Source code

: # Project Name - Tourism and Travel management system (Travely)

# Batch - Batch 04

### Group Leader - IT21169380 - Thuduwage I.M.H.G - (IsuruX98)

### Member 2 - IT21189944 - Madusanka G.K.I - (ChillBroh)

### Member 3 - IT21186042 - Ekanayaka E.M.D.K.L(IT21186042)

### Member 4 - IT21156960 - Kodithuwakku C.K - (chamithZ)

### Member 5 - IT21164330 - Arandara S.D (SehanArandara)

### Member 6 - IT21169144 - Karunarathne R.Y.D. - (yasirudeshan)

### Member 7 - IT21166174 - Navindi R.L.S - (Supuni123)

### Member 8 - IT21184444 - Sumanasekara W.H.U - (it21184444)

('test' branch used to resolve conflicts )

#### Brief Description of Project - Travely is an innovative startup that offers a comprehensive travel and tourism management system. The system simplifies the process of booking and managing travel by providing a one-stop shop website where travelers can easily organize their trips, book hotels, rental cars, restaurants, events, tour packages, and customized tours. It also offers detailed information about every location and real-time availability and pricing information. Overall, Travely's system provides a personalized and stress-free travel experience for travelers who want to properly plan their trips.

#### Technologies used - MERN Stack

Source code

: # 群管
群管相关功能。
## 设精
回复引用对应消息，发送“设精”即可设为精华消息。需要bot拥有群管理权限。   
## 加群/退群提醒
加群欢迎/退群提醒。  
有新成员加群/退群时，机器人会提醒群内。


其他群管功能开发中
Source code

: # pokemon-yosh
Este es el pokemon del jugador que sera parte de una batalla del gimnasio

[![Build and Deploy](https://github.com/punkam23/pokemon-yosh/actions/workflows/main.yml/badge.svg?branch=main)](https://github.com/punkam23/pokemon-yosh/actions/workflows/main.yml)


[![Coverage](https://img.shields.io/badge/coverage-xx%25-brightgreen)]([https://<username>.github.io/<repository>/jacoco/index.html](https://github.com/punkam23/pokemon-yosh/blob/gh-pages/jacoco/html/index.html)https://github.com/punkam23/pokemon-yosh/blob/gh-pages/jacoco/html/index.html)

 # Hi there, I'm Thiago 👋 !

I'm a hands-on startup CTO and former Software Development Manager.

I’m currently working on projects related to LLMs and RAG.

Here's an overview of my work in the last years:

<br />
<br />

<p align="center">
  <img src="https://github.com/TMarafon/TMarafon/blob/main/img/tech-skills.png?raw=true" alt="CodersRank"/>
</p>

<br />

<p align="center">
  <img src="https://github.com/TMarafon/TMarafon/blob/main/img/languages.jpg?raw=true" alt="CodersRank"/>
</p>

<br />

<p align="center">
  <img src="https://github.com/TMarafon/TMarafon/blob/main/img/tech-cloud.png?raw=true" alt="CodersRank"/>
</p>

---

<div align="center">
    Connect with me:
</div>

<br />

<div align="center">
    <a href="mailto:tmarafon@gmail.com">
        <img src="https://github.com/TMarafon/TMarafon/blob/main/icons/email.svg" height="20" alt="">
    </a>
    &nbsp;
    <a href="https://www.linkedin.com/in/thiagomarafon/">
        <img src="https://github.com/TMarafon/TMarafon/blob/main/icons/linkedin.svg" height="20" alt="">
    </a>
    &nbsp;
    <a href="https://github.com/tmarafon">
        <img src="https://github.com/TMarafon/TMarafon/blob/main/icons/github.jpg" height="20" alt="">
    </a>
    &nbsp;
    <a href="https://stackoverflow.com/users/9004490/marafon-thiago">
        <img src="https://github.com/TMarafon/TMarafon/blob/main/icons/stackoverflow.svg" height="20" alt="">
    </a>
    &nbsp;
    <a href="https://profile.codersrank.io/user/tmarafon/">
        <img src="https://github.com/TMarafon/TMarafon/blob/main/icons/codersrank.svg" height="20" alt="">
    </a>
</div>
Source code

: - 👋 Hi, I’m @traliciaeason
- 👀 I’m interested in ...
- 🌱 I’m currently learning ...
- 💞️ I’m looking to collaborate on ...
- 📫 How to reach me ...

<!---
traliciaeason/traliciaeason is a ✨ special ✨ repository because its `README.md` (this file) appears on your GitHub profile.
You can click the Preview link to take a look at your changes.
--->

What to do -
Return, please, every line from the one that contains "- 📫 How to reach me ..." through the final line of the listing, exactly, and no others.

Answer box -
- 📫 How to reach me ...

<!---
traliciaeason/traliciaeason is a ✨ special ✨ repository because its `README.md` (this file) appears on your GitHub profile.
You can click the Preview link to take a look at your changes.
--->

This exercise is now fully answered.